A curing laser offers several unique advantages over traditional LED curing devices. A curing laser can produce more than 2 to 3 times the energy output of an LED curing light. A laser produces approximately 2400 to 4500 mW/cm2 of power compared with most LED units on the market that produce roughly 1300 mW/cm2 of output at regular power with some reaching approximately 3000 mW/cm2 with Boost Mode settings.
With the higher-intensity laser light, clinicians can cure material in less time than with an LED light. An LED curing light might have curing cycles of 10 or even 20 seconds, but a laser curing cycle can be as short as 1 second. A sometimes overlooked benefit of these short curing cycles is also they greatly decrease the chances of contaminating the field.

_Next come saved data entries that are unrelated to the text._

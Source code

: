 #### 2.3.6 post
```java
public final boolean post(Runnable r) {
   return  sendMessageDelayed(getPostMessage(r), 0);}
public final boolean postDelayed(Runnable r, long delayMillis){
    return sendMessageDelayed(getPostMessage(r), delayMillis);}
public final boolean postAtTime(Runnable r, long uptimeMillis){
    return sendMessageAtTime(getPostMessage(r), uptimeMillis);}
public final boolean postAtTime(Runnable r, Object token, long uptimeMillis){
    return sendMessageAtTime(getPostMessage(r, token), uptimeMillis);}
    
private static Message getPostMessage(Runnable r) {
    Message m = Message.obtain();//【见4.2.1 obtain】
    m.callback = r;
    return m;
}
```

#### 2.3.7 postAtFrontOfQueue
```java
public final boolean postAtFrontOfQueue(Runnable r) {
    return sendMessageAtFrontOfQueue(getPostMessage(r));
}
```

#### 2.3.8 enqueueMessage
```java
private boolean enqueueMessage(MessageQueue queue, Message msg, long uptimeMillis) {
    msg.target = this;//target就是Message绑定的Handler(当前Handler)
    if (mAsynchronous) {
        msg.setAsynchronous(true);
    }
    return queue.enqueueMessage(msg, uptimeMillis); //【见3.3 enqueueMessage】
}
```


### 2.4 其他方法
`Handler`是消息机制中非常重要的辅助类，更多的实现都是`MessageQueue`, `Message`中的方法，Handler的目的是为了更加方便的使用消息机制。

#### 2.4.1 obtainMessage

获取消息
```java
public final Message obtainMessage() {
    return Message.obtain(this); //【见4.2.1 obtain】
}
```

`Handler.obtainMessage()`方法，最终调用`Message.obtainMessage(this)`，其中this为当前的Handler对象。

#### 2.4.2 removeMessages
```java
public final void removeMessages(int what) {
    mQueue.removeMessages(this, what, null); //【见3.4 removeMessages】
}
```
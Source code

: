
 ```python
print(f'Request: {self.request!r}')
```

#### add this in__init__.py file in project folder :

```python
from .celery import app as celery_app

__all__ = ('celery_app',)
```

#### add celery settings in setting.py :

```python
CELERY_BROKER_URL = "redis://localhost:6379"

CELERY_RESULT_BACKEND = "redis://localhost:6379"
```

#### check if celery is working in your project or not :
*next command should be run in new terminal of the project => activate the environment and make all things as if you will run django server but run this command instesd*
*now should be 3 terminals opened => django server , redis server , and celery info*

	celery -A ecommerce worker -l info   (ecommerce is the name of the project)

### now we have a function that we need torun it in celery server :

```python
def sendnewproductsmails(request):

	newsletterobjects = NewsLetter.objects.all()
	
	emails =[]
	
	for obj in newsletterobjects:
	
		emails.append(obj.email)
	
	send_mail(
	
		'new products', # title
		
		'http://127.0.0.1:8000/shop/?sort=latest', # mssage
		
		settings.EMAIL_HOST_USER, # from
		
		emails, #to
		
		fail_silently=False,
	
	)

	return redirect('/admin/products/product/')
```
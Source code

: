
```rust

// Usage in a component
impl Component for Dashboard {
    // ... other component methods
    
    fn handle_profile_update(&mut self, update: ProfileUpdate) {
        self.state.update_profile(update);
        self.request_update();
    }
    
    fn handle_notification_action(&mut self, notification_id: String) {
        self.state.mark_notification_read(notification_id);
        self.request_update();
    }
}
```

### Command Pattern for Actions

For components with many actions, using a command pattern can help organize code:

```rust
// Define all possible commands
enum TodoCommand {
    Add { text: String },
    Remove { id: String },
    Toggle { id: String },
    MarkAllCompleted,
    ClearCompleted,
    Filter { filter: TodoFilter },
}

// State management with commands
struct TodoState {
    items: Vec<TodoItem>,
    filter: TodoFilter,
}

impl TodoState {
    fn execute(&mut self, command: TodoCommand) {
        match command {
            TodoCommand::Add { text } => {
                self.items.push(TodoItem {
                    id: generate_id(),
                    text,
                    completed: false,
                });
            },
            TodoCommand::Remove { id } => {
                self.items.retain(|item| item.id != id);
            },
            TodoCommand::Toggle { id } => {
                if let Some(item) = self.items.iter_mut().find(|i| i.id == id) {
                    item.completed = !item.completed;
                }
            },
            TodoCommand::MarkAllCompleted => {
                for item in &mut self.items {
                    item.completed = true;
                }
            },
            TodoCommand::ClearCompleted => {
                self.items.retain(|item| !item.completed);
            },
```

By their nature, lasers are coherent beams of light, that makes it easier to collimate the beam so the stream of photons does not diverge as it exits the head of the light. This keeps the photons concentrated on the target tooth/restoration while also providing uniform and predictable intensity. Most LED curing lights provide a divergent beam that sprays the photons in a wide area, and many do not have the full intended impact on the photopolymerization of the composite material. Instead, the beam disperses the farther it gets from the light source. As those photons spread out the power of the beam is reduced and more of the light strikes the surrounding tissue and has no effect at all.
Figure 1. With its beam concentrated within a narrow spectrum, a laser is capable of providing greater focus and intensity than a LED light which has a more widespread spectrum.
Collimation also means there is very little decrease in intensity drop-off due to distance.It is always advisable to get the curing device as close as possible to the target. However, this is difficult, if not impossible, to achieve when curing a proximal box or a deep area on the floor of any prep. Reaching those hard-to-reach places with a curing laser is much more reliable because of its collimation. It also provides a more reliable depth of cure.
Lasers are also monochromatic, which means the photons are all of 1 specific wavelength. This means the photoinitiator’s absorption at that wavelength is maximized (Figure 1).
The intensity of the beam and its collimation translate to an impressive depth of cure. As I mentioned earlier, one of the reasons for incremental curing was that small increments allowed the curing light photons to reach the bottom of the material increment. Laser curing technology provides greater depth of cure with significantly less time.
Curing is incredibly intrinsic to the clinical success of adhesive restorations, whether they are direct composites or indirect bonded prosthetics. High-intensity cures that provide better depth of cure in less time are now a reality. These amazing results are attainable by using a handheld curing laser.
Just like my grandfather pointed out at the bridge, sometimes to get to a new solution, you have to look at the problem from a different vantage point. If you want to up your game when it comes to bonded restorations, consider adding a curing laser to your armamentarium.